→ Saved data entries:
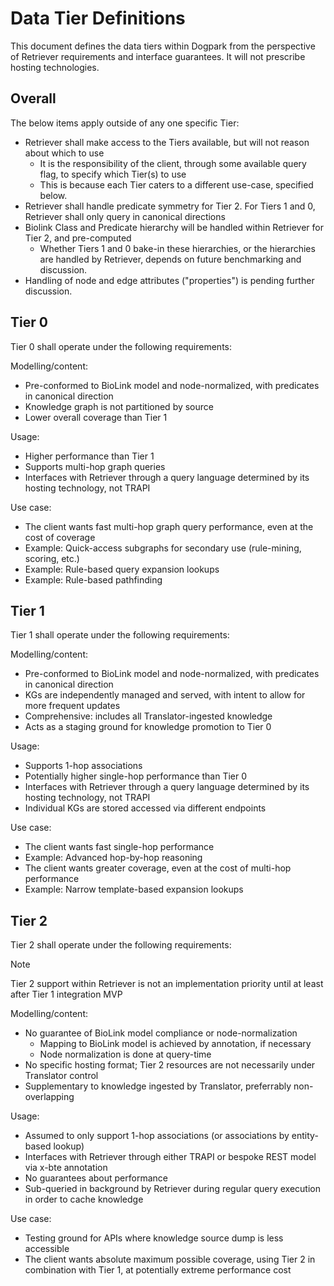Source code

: # Data Tier Definitions

This document defines the data tiers within Dogpark from the perspective of Retriever requirements and interface guarantees.
It will not prescribe hosting technologies.

## Overall

The below items apply outside of any one specific Tier:

- Retriever shall make access to the Tiers available, but will not reason about which to use
  - It is the responsibility of the client, through some available query flag, to specify which Tier(s) to use
  - This is because each Tier caters to a different use-case, specified below.
- Retriever shall handle predicate symmetry for Tier 2. For Tiers 1 and 0, Retriever shall only query in canonical directions
- Biolink Class and Predicate hierarchy will be handled within Retriever for Tier 2, and pre-computed
  - Whether Tiers 1 and 0 bake-in these hierarchies, or the hierarchies are handled by Retriever, depends on future benchmarking and discussion.
- Handling of node and edge attributes ("properties") is pending further discussion.

## Tier 0

Tier 0 shall operate under the following requirements:

Modelling/content:

- Pre-conformed to BioLink model and node-normalized, with predicates in canonical direction
- Knowledge graph is not partitioned by source
- Lower overall coverage than Tier 1

Usage:

- Higher performance than Tier 1
- Supports multi-hop graph queries
- Interfaces with Retriever through a query language determined by its hosting technology, not TRAPI

Use case:

- The client wants fast multi-hop graph query performance, even at the cost of coverage
- Example: Quick-access subgraphs for secondary use (rule-mining, scoring, etc.)
- Example: Rule-based query expansion lookups
- Example: Rule-based pathfinding

## Tier 1

Tier 1 shall operate under the following requirements:

Modelling/content:

- Pre-conformed to BioLink model and node-normalized, with predicates in canonical direction
- KGs are independently managed and served, with intent to allow for more frequent updates
- Comprehensive: includes all Translator-ingested knowledge
- Acts as a staging ground for knowledge promotion to Tier 0

Usage:

- Supports 1-hop associations
- Potentially higher single-hop performance than Tier 0
- Interfaces with Retriever through a query language determined by its hosting technology, not TRAPI
- Individual KGs are stored accessed via different endpoints

Use case:

- The client wants fast single-hop performance
- Example: Advanced hop-by-hop reasoning
- The client wants greater coverage, even at the cost of multi-hop performance
- Example: Narrow template-based expansion lookups

## Tier 2

Tier 2 shall operate under the following requirements:

> [!NOTE]
> Tier 2 support within Retriever is not an implementation priority until at least after Tier 1 integration MVP

Modelling/content:

- No guarantee of BioLink model compliance or node-normalization
  - Mapping to BioLink model is achieved by annotation, if necessary
  - Node normalization is done at query-time
- No specific hosting format; Tier 2 resources are not necessarily under Translator control
- Supplementary to knowledge ingested by Translator, preferrably non-overlapping

Usage:

- Assumed to only support 1-hop associations (or associations by entity-based lookup)
- Interfaces with Retriever through either TRAPI or bespoke REST model via x-bte annotation
- No guarantees about performance
- Sub-queried in background by Retriever during regular query execution in order to cache knowledge

Use case:

- Testing ground for APIs where knowledge source dump is less accessible
- The client wants absolute maximum possible coverage, using Tier 2 in combination with Tier 1, at potentially extreme performance cost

→ Problem to solve: Please copy the data shown above word for word, omitting the pictures.

→ Exercise output:
Source code

: # Data Tier Definitions

This document defines the data tiers within Dogpark from the perspective of Retriever requirements and interface guarantees.
It will not prescribe hosting technologies.

## Overall

The below items apply outside of any one specific Tier:

- Retriever shall make access to the Tiers available, but will not reason about which to use
  - It is the responsibility of the client, through some available query flag, to specify which Tier(s) to use
  - This is because each Tier caters to a different use-case, specified below.
- Retriever shall handle predicate symmetry for Tier 2. For Tiers 1 and 0, Retriever shall only query in canonical directions
- Biolink Class and Predicate hierarchy will be handled within Retriever for Tier 2, and pre-computed
  - Whether Tiers 1 and 0 bake-in these hierarchies, or the hierarchies are handled by Retriever, depends on future benchmarking and discussion.
- Handling of node and edge attributes ("properties") is pending further discussion.

## Tier 0

Tier 0 shall operate under the following requirements:

Modelling/content:

- Pre-conformed to BioLink model and node-normalized, with predicates in canonical direction
- Knowledge graph is not partitioned by source
- Lower overall coverage than Tier 1

Usage:

- Higher performance than Tier 1
- Supports multi-hop graph queries
- Interfaces with Retriever through a query language determined by its hosting technology, not TRAPI

Use case:

- The client wants fast multi-hop graph query performance, even at the cost of coverage
- Example: Quick-access subgraphs for secondary use (rule-mining, scoring, etc.)
- Example: Rule-based query expansion lookups
- Example: Rule-based pathfinding

## Tier 1

Tier 1 shall operate under the following requirements:

Modelling/content:

- Pre-conformed to BioLink model and node-normalized, with predicates in canonical direction
- KGs are independently managed and served, with intent to allow for more frequent updates
- Comprehensive: includes all Translator-ingested knowledge
- Acts as a staging ground for knowledge promotion to Tier 0

Usage:

- Supports 1-hop associations
- Potentially higher single-hop performance than Tier 0
- Interfaces with Retriever through a query language determined by its hosting technology, not TRAPI
- Individual KGs are stored accessed via different endpoints

Use case:

- The client wants fast single-hop performance
- Example: Advanced hop-by-hop reasoning
- The client wants greater coverage, even at the cost of multi-hop performance
- Example: Narrow template-based expansion lookups

## Tier 2

Tier 2 shall operate under the following requirements:

> [!NOTE]
> Tier 2 support within Retriever is not an implementation priority until at least after Tier 1 integration MVP

Modelling/content:

- No guarantee of BioLink model compliance or node-normalization
  - Mapping to BioLink model is achieved by annotation, if necessary
  - Node normalization is done at query-time
- No specific hosting format; Tier 2 resources are not necessarily under Translator control
- Supplementary to knowledge ingested by Translator, preferrably non-overlapping

Usage:

- Assumed to only support 1-hop associations (or associations by entity-based lookup)
- Interfaces with Retriever through either TRAPI or bespoke REST model via x-bte annotation
- No guarantees about performance
- Sub-queried in background by Retriever during regular query execution in order to cache knowledge

Use case:

- Testing ground for APIs where knowledge source dump is less accessible
- The client wants absolute maximum possible coverage, using Tier 2 in combination with Tier 1, at potentially extreme performance cost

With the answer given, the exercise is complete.